Work item: In the records below, tally every line containing "migrating". Report only the total.

*** Data provided

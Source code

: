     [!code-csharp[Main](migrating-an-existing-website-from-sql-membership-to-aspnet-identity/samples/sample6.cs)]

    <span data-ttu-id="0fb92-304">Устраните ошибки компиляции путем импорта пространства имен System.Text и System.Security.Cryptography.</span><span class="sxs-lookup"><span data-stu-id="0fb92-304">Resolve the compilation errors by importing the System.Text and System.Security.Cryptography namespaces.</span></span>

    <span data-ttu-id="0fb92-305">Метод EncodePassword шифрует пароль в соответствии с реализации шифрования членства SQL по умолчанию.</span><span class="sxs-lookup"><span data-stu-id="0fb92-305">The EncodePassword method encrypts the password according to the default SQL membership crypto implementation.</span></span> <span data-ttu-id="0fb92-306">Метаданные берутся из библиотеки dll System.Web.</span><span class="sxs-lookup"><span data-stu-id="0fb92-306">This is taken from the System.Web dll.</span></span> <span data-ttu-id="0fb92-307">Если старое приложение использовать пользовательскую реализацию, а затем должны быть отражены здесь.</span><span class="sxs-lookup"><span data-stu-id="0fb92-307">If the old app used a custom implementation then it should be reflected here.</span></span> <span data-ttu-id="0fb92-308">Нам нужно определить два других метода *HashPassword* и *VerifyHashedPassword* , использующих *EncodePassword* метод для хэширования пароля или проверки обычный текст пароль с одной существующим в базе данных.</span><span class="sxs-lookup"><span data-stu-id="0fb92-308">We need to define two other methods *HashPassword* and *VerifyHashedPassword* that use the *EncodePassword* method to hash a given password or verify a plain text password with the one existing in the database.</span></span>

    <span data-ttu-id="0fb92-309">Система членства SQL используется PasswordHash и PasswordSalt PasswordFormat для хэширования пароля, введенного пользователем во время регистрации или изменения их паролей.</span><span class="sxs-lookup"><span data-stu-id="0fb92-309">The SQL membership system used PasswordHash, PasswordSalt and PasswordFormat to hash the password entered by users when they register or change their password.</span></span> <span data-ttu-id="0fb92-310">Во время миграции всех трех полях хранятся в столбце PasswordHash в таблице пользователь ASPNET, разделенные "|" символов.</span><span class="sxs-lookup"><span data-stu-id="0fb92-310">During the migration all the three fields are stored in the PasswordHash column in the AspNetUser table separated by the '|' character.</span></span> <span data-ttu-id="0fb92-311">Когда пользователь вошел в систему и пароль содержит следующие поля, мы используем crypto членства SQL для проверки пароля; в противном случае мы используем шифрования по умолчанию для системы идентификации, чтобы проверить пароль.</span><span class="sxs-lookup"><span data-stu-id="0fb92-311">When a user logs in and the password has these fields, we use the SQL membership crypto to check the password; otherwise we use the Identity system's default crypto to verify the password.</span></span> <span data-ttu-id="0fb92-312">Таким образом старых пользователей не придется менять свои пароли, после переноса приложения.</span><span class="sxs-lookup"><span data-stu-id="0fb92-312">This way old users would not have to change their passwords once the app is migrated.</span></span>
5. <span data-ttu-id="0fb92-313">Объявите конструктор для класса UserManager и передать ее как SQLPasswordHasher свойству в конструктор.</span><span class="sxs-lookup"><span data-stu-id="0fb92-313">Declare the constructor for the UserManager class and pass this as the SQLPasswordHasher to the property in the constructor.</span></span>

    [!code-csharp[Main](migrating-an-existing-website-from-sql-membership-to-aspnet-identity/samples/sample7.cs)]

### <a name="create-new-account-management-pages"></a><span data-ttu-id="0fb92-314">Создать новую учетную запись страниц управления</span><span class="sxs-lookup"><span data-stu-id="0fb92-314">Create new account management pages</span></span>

******
*** Data provided

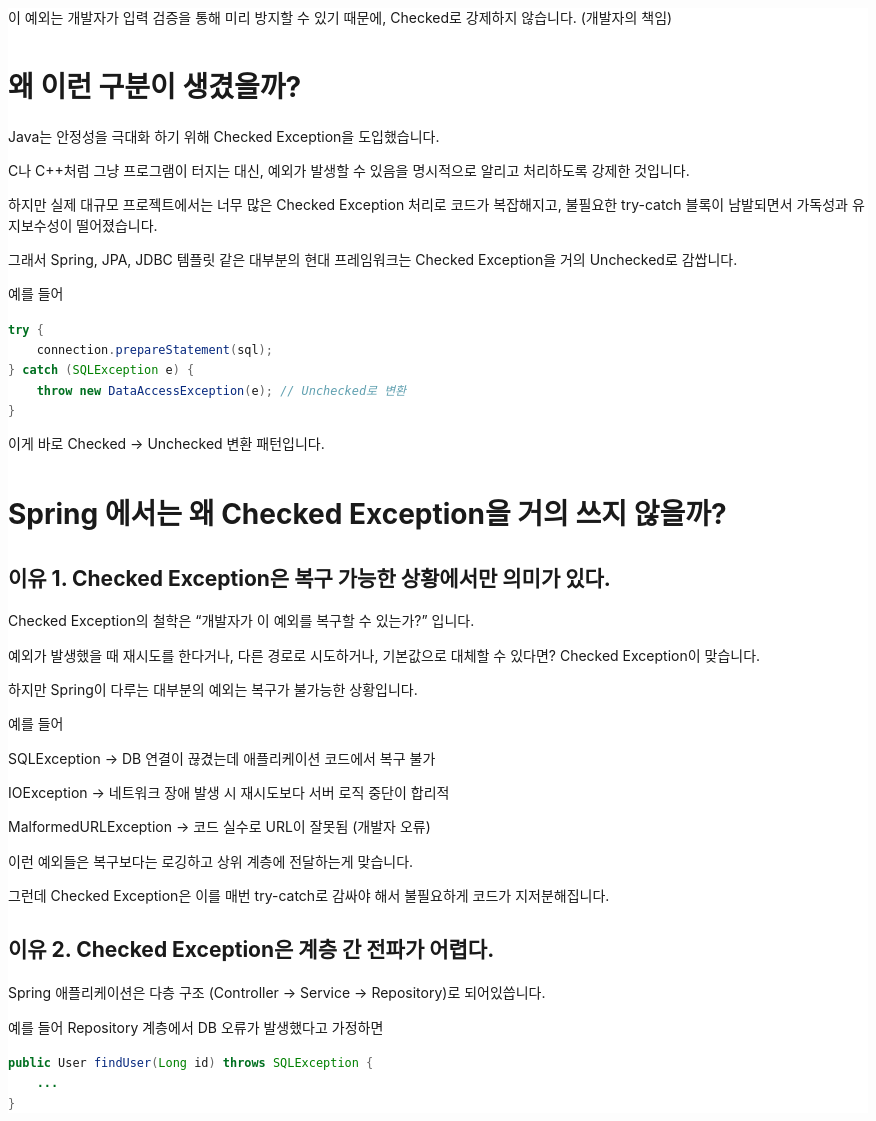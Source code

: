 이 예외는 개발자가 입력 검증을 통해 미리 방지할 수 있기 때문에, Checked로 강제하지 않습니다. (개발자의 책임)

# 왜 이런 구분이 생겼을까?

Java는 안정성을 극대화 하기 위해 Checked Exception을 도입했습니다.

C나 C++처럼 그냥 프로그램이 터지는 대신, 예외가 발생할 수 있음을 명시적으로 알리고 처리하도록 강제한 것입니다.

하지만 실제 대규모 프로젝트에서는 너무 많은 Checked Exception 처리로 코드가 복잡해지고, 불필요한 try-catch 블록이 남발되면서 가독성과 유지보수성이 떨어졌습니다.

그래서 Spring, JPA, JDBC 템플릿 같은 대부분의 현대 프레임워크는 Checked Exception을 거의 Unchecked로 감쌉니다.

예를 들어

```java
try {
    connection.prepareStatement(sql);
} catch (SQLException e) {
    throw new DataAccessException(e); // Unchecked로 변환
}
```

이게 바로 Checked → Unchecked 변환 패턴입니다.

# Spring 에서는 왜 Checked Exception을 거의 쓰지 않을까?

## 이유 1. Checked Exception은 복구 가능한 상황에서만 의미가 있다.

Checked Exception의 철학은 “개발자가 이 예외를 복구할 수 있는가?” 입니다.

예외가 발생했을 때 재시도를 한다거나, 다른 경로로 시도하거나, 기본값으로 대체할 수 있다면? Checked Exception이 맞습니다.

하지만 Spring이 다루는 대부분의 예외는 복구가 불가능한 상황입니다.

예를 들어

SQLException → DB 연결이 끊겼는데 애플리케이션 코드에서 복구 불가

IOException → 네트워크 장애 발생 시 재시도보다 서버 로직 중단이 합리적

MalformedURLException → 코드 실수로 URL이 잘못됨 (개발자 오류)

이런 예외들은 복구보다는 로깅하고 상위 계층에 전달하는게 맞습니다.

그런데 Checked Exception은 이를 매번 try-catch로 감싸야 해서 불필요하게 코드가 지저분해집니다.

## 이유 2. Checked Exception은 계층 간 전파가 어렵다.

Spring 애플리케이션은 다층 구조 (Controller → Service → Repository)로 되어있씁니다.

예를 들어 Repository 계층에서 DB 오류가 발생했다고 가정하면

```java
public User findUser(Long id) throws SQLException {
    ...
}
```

******
*** Data provided

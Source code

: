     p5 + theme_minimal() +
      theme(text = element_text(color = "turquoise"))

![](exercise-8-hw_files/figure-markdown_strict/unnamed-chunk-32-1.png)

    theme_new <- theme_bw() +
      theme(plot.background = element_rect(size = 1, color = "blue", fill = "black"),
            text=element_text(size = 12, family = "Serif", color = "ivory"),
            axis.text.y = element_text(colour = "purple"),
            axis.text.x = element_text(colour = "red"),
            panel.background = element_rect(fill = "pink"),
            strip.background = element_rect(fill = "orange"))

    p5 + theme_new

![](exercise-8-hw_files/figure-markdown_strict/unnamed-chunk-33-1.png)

******

Finished exercise: 2